Questo principio trae origine da François Quesnay, che proponeva un'unione tra natura e governo; secondo lui l'agricoltura è la vera base di ogni altra attività economica: solo l'agricoltura è infatti in grado di produrre beni, mentre l'industria si limita a trasformare e il commercio a distribuire.
Diffusione dell'illuminismo
I fattori che permisero la diffusione del movimento illuminismo sono diversi. I principali sono: la massoneria, la libera stampa, i luoghi di dibattito, le diverse forme di scrittura, e l'Enciclopedia.
Massoneria e stampa libera
-è un'associazione segreta nata in Scozia e Inghilterra che si prefissa, progressivamente, l’obiettivo di rigenerare moralmente la società. Incontra l’illuminismo e ne condivide razionalismo, deismo, tolleranza, esaltazione della libertà, antidogmatismo. La condivisione di questi principi fa sì che essi vengano diffusi, e, di conseguenza, anche il movimento illuminista viene diffuso.
-In questo periodi nasce il giornalismo: portale di stampa libera che ha lo scopo di informare i cittadini sulle questioni importanti. Si sviluppa in Inghilterra e Olanda, luoghi non casuali perché era in questi stati che le pubblicazioni non erano sottoposte a controlli. Nascono gazzette, settimanali, quotidiani. Le più importanti testate giornalistiche sono “The Spectator” (inglese) e “Il Caffè” (milanese). Questo fenomeno contribuì alla formazione dell’opinione pubblica e alla creazione nuovi luoghi di elaborazione e discussione delle idee. Quindi non è difficile pensare che venissero diffuse le idee illuministe attraverso gli articoli giornalistici.

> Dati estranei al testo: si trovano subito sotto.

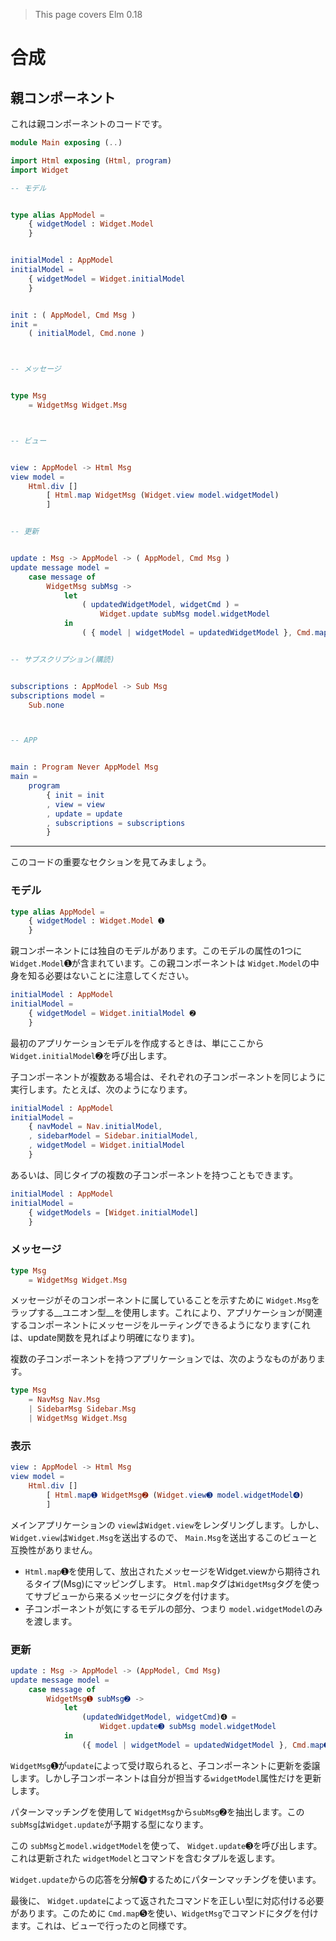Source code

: >This page covers Elm 0.18

# 合成

## 親コンポーネント

これは親コンポーネントのコードです。

```elm
module Main exposing (..)

import Html exposing (Html, program)
import Widget

-- モデル


type alias AppModel =
    { widgetModel : Widget.Model
    }


initialModel : AppModel
initialModel =
    { widgetModel = Widget.initialModel
    }


init : ( AppModel, Cmd Msg )
init =
    ( initialModel, Cmd.none )



-- メッセージ


type Msg
    = WidgetMsg Widget.Msg



-- ビュー


view : AppModel -> Html Msg
view model =
    Html.div []
        [ Html.map WidgetMsg (Widget.view model.widgetModel)
        ]


-- 更新


update : Msg -> AppModel -> ( AppModel, Cmd Msg )
update message model =
    case message of
        WidgetMsg subMsg ->
            let
                ( updatedWidgetModel, widgetCmd ) =
                    Widget.update subMsg model.widgetModel
            in
                ( { model | widgetModel = updatedWidgetModel }, Cmd.map WidgetMsg widgetCmd )


-- サブスクリプション(購読)


subscriptions : AppModel -> Sub Msg
subscriptions model =
    Sub.none



-- APP


main : Program Never AppModel Msg
main =
    program
        { init = init
        , view = view
        , update = update
        , subscriptions = subscriptions
        }
```

---

このコードの重要なセクションを見てみましょう。

### モデル

```elm
type alias AppModel =
    { widgetModel : Widget.Model ➊
    }
```

親コンポーネントには独自のモデルがあります。このモデルの属性の1つに`Widget.Model`➊が含まれています。この親コンポーネントは `Widget.Model`の中身を知る必要はないことに注意してください。

```elm
initialModel : AppModel
initialModel =
    { widgetModel = Widget.initialModel ➋
    }
```

最初のアプリケーションモデルを作成するときは、単にここから `Widget.initialModel`➋を呼び出します。

子コンポーネントが複数ある場合は、それぞれの子コンポーネントを同じように実行します。たとえば、次のようになります。

```elm
initialModel : AppModel
initialModel =
    { navModel = Nav.initialModel,
    , sidebarModel = Sidebar.initialModel,
    , widgetModel = Widget.initialModel
    }
```

あるいは、同じタイプの複数の子コンポーネントを持つこともできます。

```elm
initialModel : AppModel
initialModel =
    { widgetModels = [Widget.initialModel]
    }
```

### メッセージ

```elm
type Msg
    = WidgetMsg Widget.Msg
```

メッセージがそのコンポーネントに属していることを示すために `Widget.Msg`をラップする__ユニオン型__を使用します。これにより、アプリケーションが関連するコンポーネントにメッセージをルーティングできるようになります(これは、update関数を見ればより明確になります)。

複数の子コンポーネントを持つアプリケーションでは、次のようなものがあります。

```elm
type Msg
    = NavMsg Nav.Msg
    | SidebarMsg Sidebar.Msg
    | WidgetMsg Widget.Msg
```

### 表示

```elm
view : AppModel -> Html Msg
view model =
    Html.div []
        [ Html.map➊ WidgetMsg➋ (Widget.view➌ model.widgetModel➍)
        ]
```

メインアプリケーションの `view`は`Widget.view`をレンダリングします。しかし、 `Widget.view`は`Widget.Msg`を送出するので、 `Main.Msg`を送出するこのビューと互換性がありません。

- `Html.map`➊を使用して、放出されたメッセージをWidget.viewから期待されるタイプ(Msg)にマッピングします。 `Html.map`タグは`WidgetMsg`タグを使ってサブビューから来るメッセージにタグを付けます。
- 子コンポーネントが気にするモデルの部分、つまり `model.widgetModel`のみを渡します。

### 更新

```elm
update : Msg -> AppModel -> (AppModel, Cmd Msg)
update message model =
    case message of
        WidgetMsg➊ subMsg➋ ->
            let
                (updatedWidgetModel, widgetCmd)➍ =
                    Widget.update➌ subMsg model.widgetModel
            in
                ({ model | widgetModel = updatedWidgetModel }, Cmd.map➎ WidgetMsg widgetCmd)
```

`WidgetMsg`➊が`update`によって受け取られると、子コンポーネントに更新を委譲します。しかし子コンポーネントは自分が担当する`widgetModel`属性だけを更新します。

パターンマッチングを使用して `WidgetMsg`から`subMsg`➋を抽出します。この `subMsg`は`Widget.update`が予期する型になります。

この `subMsg`と`model.widgetModel`を使って、 `Widget.update`➌を呼び出します。これは更新された `widgetModel`とコマンドを含むタプルを返します。

`Widget.update`からの応答を分解➍するためにパターンマッチングを使います。

最後に、 `Widget.update`によって返されたコマンドを正しい型に対応付ける必要があります。このために `Cmd.map`➎を使い、`WidgetMsg`でコマンドにタグを付けます。これは、ビューで行ったのと同様です。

Luoghi di dibattito e scrittura
-Poiché le università erano controllate dalle autorità, gli illuministi si riuniscono in luoghi privati, al riparo da persecuzioni e censura. Questi luoghi sono spesso residenze dei nobili, salotti aristocratici, club, tea\coffee-house e in essi si discute e ci si scambia le idee.
-In questo periodo si utilizzano il saggio, il racconto e il romanzo breve, così da rendere accessibili le idee ad un pubblico sempre più vasto. Nascono i pamphlet, che sono libelli che trattano argomenti specifici in cui si denunciano, anche attraverso ironia e provocazione, gli aspetti negativi della società.
Enciclopedia e sapere
Nata con il titolo Dizionario ragionato delle scienze, delle arti e dei mestieri e diretta da Diderot e d’Alembert, in 28 volumi, è la summa del sapere dell’epoca. L'obiettivo era quello di raccogliere il sapere, rendendo conto dei progressi del sapere stesso, indicare soluzioni in grado di migliorare la condizione umana e cambiare il comune modo di pensare. Uno dei principali pensieri che venne diffuso fu proprio quello illuminista. L’opera ebbe grande successo ma subì la condanna del re di Francia e la scomunica del papa (fu messa nell’Indice dei libri proibiti e da allora venne stampata clandestinamente).
Domande da interrogazione
- Qual è il significato del termine "secolo dei lumi"?
- Chi sono i principali esponenti dell'Illuminismo?
- Qual è l'obiettivo principale degli illuministi?
- Come si sviluppa la critica al sapere autoritario durante l'Illuminismo?
- Quali fattori hanno contribuito alla diffusione dell'Illuminismo?
Il "secolo dei lumi" si riferisce al Settecento, periodo in cui si sviluppa il movimento illuminista, caratterizzato dalla valorizzazione della ragione e dal contrasto tra il vecchio e il nuovo.
I massimi esponenti dell'Illuminismo includono Voltaire, Diderot, d’Alembert, Rousseau e Locke, che hanno contribuito significativamente al pensiero illuminista in Europa e oltre.
L'obiettivo degli illuministi è il progresso civile e l'erudizione dell'umanità, promuovendo un passaggio dall'ignoranza a una nuova età caratterizzata da conoscenza e spirito critico.
Durante l'Illuminismo, si sviluppa una forte critica al dogmatismo religioso e al sapere autoritario, con filosofi come Locke e Voltaire che promuovono la tolleranza e la libertà di pensiero.
La diffusione dell'Illuminismo è stata facilitata dalla massoneria, dalla stampa libera, dai luoghi di dibattito e dall'Enciclopedia, che hanno permesso la circolazione delle idee illuministe.